Records from a dataset
************

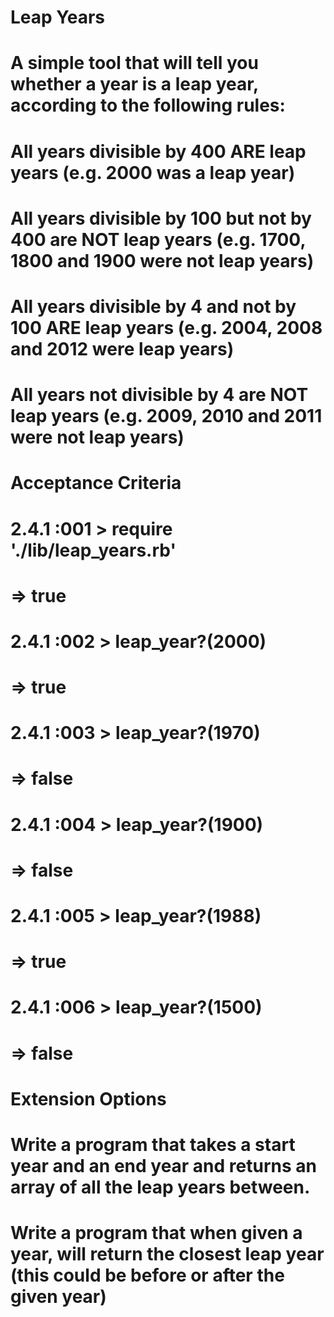 # Leap Years
# A simple tool that will tell you whether a year is a leap year, according to the following rules:

# All years divisible by 400 ARE leap years (e.g. 2000 was a leap year)
# All years divisible by 100 but not by 400 are NOT leap years (e.g. 1700, 1800 and 1900 were not leap years)
# All years divisible by 4 and not by 100 ARE leap years (e.g. 2004, 2008 and 2012 were leap years)
# All years not divisible by 4 are NOT leap years (e.g. 2009, 2010 and 2011 were not leap years)

# Acceptance Criteria
# 2.4.1 :001 > require './lib/leap_years.rb'
#  => true
# 2.4.1 :002 > leap_year?(2000)
#  => true
# 2.4.1 :003 > leap_year?(1970)
#  => false
# 2.4.1 :004 > leap_year?(1900)
#  => false
# 2.4.1 :005 > leap_year?(1988)
#  => true
# 2.4.1 :006 > leap_year?(1500)
#  => false

# Extension Options
# Write a program that takes a start year and an end year and returns an array of all the leap years between.

# Write a program that when given a year, will return the closest leap year (this could be before or after the given year)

************

• Exercise description: I'd like the lines above from the one with "# 2.4.1 :002 > leap_year?(2000)" up to and including the one with "# Write a program that takes" copied exactly, with no other lines.

• Worked solution:
# 2.4.1 :002 > leap_year?(2000)
#  => true
# 2.4.1 :003 > leap_year?(1970)
#  => false
# 2.4.1 :004 > leap_year?(1900)
#  => false
# 2.4.1 :005 > leap_year?(1988)
#  => true
# 2.4.1 :006 > leap_year?(1500)
#  => false

# Extension Options
# Write a program that takes a start year and an end year and returns an array of all the leap years between.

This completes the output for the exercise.